======== Material supplied

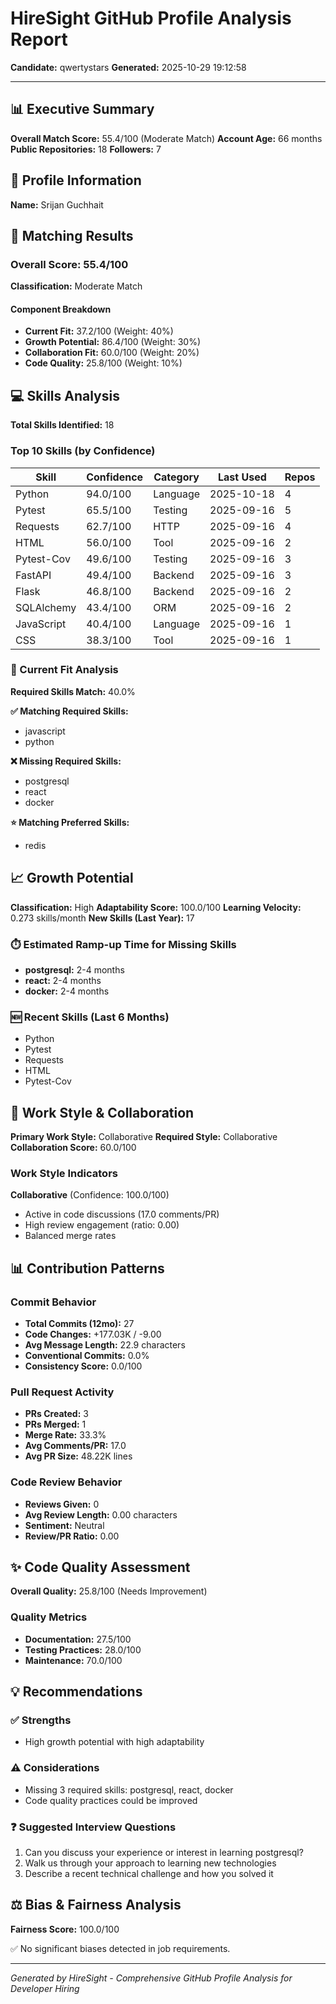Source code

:# HireSight GitHub Profile Analysis Report

**Candidate:** qwertystars
**Generated:** 2025-10-29 19:12:58

---

## 📊 Executive Summary

**Overall Match Score:** 55.4/100 (Moderate Match)
**Account Age:** 66 months
**Public Repositories:** 18
**Followers:** 7

## 👤 Profile Information

**Name:** Srijan Guchhait

## 🎯 Matching Results

### Overall Score: 55.4/100
**Classification:** Moderate Match

#### Component Breakdown

- **Current Fit:** 37.2/100 (Weight: 40%)
- **Growth Potential:** 86.4/100 (Weight: 30%)
- **Collaboration Fit:** 60.0/100 (Weight: 20%)
- **Code Quality:** 25.8/100 (Weight: 10%)

## 💻 Skills Analysis

**Total Skills Identified:** 18

### Top 10 Skills (by Confidence)

| Skill | Confidence | Category | Last Used | Repos |
|-------|------------|----------|-----------|-------|
| Python | 94.0/100 | Language | 2025-10-18 | 4 |
| Pytest | 65.5/100 | Testing | 2025-09-16 | 5 |
| Requests | 62.7/100 | HTTP | 2025-09-16 | 4 |
| HTML | 56.0/100 | Tool | 2025-09-16 | 2 |
| Pytest-Cov | 49.6/100 | Testing | 2025-09-16 | 3 |
| FastAPI | 49.4/100 | Backend | 2025-09-16 | 3 |
| Flask | 46.8/100 | Backend | 2025-09-16 | 2 |
| SQLAlchemy | 43.4/100 | ORM | 2025-09-16 | 2 |
| JavaScript | 40.4/100 | Language | 2025-09-16 | 1 |
| CSS | 38.3/100 | Tool | 2025-09-16 | 1 |

### 🎯 Current Fit Analysis

**Required Skills Match:** 40.0%

**✅ Matching Required Skills:**
- javascript
- python

**❌ Missing Required Skills:**
- postgresql
- react
- docker

**⭐ Matching Preferred Skills:**
- redis

## 📈 Growth Potential

**Classification:** High
**Adaptability Score:** 100.0/100
**Learning Velocity:** 0.273 skills/month
**New Skills (Last Year):** 17

### ⏱️ Estimated Ramp-up Time for Missing Skills

- **postgresql:** 2-4 months
- **react:** 2-4 months
- **docker:** 2-4 months

### 🆕 Recent Skills (Last 6 Months)

- Python
- Pytest
- Requests
- HTML
- Pytest-Cov

## 🤝 Work Style & Collaboration

**Primary Work Style:** Collaborative
**Required Style:** Collaborative
**Collaboration Score:** 60.0/100

### Work Style Indicators

**Collaborative** (Confidence: 100.0/100)
  - Active in code discussions (17.0 comments/PR)
  - High review engagement (ratio: 0.00)
  - Balanced merge rates

## 📊 Contribution Patterns

### Commit Behavior

- **Total Commits (12mo):** 27
- **Code Changes:** +177.03K / -9.00
- **Avg Message Length:** 22.9 characters
- **Conventional Commits:** 0.0%
- **Consistency Score:** 0.0/100

### Pull Request Activity

- **PRs Created:** 3
- **PRs Merged:** 1
- **Merge Rate:** 33.3%
- **Avg Comments/PR:** 17.0
- **Avg PR Size:** 48.22K lines

### Code Review Behavior

- **Reviews Given:** 0
- **Avg Review Length:** 0.00 characters
- **Sentiment:** Neutral
- **Review/PR Ratio:** 0.00

## ✨ Code Quality Assessment

**Overall Quality:** 25.8/100 (Needs Improvement)

### Quality Metrics

- **Documentation:** 27.5/100
- **Testing Practices:** 28.0/100
- **Maintenance:** 70.0/100

## 💡 Recommendations

### ✅ Strengths

- High growth potential with high adaptability

### ⚠️ Considerations

- Missing 3 required skills: postgresql, react, docker
- Code quality practices could be improved

### ❓ Suggested Interview Questions

1. Can you discuss your experience or interest in learning postgresql?
2. Walk us through your approach to learning new technologies
3. Describe a recent technical challenge and how you solved it

## ⚖️ Bias & Fairness Analysis

**Fairness Score:** 100.0/100

✅ No significant biases detected in job requirements.

---

*Generated by HireSight - Comprehensive GitHub Profile Analysis for Developer Hiring*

================

Every line above is to be reproduced verbatim, and the pictures are to be omitted.

Source code

:# HireSight GitHub Profile Analysis Report

**Candidate:** qwertystars
**Generated:** 2025-10-29 19:12:58

---

## 📊 Executive Summary

**Overall Match Score:** 55.4/100 (Moderate Match)
**Account Age:** 66 months
**Public Repositories:** 18
**Followers:** 7

## 👤 Profile Information

**Name:** Srijan Guchhait

## 🎯 Matching Results

### Overall Score: 55.4/100
**Classification:** Moderate Match

#### Component Breakdown

- **Current Fit:** 37.2/100 (Weight: 40%)
- **Growth Potential:** 86.4/100 (Weight: 30%)
- **Collaboration Fit:** 60.0/100 (Weight: 20%)
- **Code Quality:** 25.8/100 (Weight: 10%)

## 💻 Skills Analysis

**Total Skills Identified:** 18

### Top 10 Skills (by Confidence)

| Skill | Confidence | Category | Last Used | Repos |
|-------|------------|----------|-----------|-------|
| Python | 94.0/100 | Language | 2025-10-18 | 4 |
| Pytest | 65.5/100 | Testing | 2025-09-16 | 5 |
| Requests | 62.7/100 | HTTP | 2025-09-16 | 4 |
| HTML | 56.0/100 | Tool | 2025-09-16 | 2 |
| Pytest-Cov | 49.6/100 | Testing | 2025-09-16 | 3 |
| FastAPI | 49.4/100 | Backend | 2025-09-16 | 3 |
| Flask | 46.8/100 | Backend | 2025-09-16 | 2 |
| SQLAlchemy | 43.4/100 | ORM | 2025-09-16 | 2 |
| JavaScript | 40.4/100 | Language | 2025-09-16 | 1 |
| CSS | 38.3/100 | Tool | 2025-09-16 | 1 |

### 🎯 Current Fit Analysis

**Required Skills Match:** 40.0%

**✅ Matching Required Skills:**
- javascript
- python

**❌ Missing Required Skills:**
- postgresql
- react
- docker

**⭐ Matching Preferred Skills:**
- redis

## 📈 Growth Potential

**Classification:** High
**Adaptability Score:** 100.0/100
**Learning Velocity:** 0.273 skills/month
**New Skills (Last Year):** 17

### ⏱️ Estimated Ramp-up Time for Missing Skills

- **postgresql:** 2-4 months
- **react:** 2-4 months
- **docker:** 2-4 months

### 🆕 Recent Skills (Last 6 Months)

- Python
- Pytest
- Requests
- HTML
- Pytest-Cov

## 🤝 Work Style & Collaboration

**Primary Work Style:** Collaborative
**Required Style:** Collaborative
**Collaboration Score:** 60.0/100

### Work Style Indicators

**Collaborative** (Confidence: 100.0/100)
  - Active in code discussions (17.0 comments/PR)
  - High review engagement (ratio: 0.00)
  - Balanced merge rates

## 📊 Contribution Patterns

### Commit Behavior

- **Total Commits (12mo):** 27
- **Code Changes:** +177.03K / -9.00
- **Avg Message Length:** 22.9 characters
- **Conventional Commits:** 0.0%
- **Consistency Score:** 0.0/100

### Pull Request Activity

- **PRs Created:** 3
- **PRs Merged:** 1
- **Merge Rate:** 33.3%
- **Avg Comments/PR:** 17.0
- **Avg PR Size:** 48.22K lines

### Code Review Behavior

- **Reviews Given:** 0
- **Avg Review Length:** 0.00 characters
- **Sentiment:** Neutral
- **Review/PR Ratio:** 0.00

## ✨ Code Quality Assessment

**Overall Quality:** 25.8/100 (Needs Improvement)

### Quality Metrics

- **Documentation:** 27.5/100
- **Testing Practices:** 28.0/100
- **Maintenance:** 70.0/100

## 💡 Recommendations

### ✅ Strengths

- High growth potential with high adaptability

### ⚠️ Considerations

- Missing 3 required skills: postgresql, react, docker
- Code quality practices could be improved

### ❓ Suggested Interview Questions

1. Can you discuss your experience or interest in learning postgresql?
2. Walk us through your approach to learning new technologies
3. Describe a recent technical challenge and how you solved it

## ⚖️ Bias & Fairness Analysis

**Fairness Score:** 100.0/100

✅ No significant biases detected in job requirements.

---

*Generated by HireSight - Comprehensive GitHub Profile Analysis for Developer Hiring*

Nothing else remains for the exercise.